* **WORK ITEM**
What lines of the data include the string "change"? Copy them all.
(STUDY MATERIAL begins)
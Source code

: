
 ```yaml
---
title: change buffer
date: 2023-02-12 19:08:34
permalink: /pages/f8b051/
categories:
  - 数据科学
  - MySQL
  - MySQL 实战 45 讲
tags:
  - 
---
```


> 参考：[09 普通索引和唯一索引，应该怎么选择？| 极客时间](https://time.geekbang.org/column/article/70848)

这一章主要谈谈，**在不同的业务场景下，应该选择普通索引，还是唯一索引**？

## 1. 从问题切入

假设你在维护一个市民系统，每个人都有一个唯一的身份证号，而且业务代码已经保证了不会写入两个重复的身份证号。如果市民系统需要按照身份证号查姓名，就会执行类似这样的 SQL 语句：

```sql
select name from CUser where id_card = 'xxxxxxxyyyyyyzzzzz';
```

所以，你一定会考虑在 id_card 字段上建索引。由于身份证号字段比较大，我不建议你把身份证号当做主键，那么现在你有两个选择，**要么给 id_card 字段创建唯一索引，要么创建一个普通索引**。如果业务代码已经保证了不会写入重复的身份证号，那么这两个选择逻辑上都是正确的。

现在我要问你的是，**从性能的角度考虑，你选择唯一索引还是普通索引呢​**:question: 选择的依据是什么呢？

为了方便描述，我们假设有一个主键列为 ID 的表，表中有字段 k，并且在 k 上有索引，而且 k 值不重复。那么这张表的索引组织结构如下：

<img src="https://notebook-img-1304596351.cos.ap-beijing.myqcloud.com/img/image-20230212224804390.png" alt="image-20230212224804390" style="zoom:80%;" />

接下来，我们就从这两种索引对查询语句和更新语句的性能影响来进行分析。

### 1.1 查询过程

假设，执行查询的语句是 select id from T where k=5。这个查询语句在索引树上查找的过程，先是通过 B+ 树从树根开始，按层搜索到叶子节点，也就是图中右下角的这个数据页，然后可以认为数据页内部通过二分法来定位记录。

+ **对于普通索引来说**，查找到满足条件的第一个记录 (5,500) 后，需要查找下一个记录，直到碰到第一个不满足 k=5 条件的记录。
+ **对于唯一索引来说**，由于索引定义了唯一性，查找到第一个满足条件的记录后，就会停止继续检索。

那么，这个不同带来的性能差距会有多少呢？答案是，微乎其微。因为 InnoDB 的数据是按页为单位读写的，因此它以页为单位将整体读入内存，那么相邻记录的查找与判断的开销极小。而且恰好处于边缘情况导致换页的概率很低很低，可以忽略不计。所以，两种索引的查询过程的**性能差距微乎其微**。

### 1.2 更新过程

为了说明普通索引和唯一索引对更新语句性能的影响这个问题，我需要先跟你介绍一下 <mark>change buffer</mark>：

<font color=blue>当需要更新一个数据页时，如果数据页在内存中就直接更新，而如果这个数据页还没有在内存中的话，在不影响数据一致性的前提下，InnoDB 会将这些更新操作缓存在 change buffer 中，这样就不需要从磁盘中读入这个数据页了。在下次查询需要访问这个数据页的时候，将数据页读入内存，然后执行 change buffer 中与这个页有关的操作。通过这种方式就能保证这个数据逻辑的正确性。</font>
(STUDY MATERIAL ends)
* **EXPECTED ANSWER**
title: change buffer
为了说明普通索引和唯一索引对更新语句性能的影响这个问题，我需要先跟你介绍一下 <mark>change buffer</mark>：
<font color=blue>当需要更新一个数据页时，如果数据页在内存中就直接更新，而如果这个数据页还没有在内存中的话，在不影响数据一致性的前提下，InnoDB 会将这些更新操作缓存在 change buffer 中，这样就不需要从磁盘中读入这个数据页了。在下次查询需要访问这个数据页的时候，将数据页读入内存，然后执行 change buffer 中与这个页有关的操作。通过这种方式就能保证这个数据逻辑的正确性。</font>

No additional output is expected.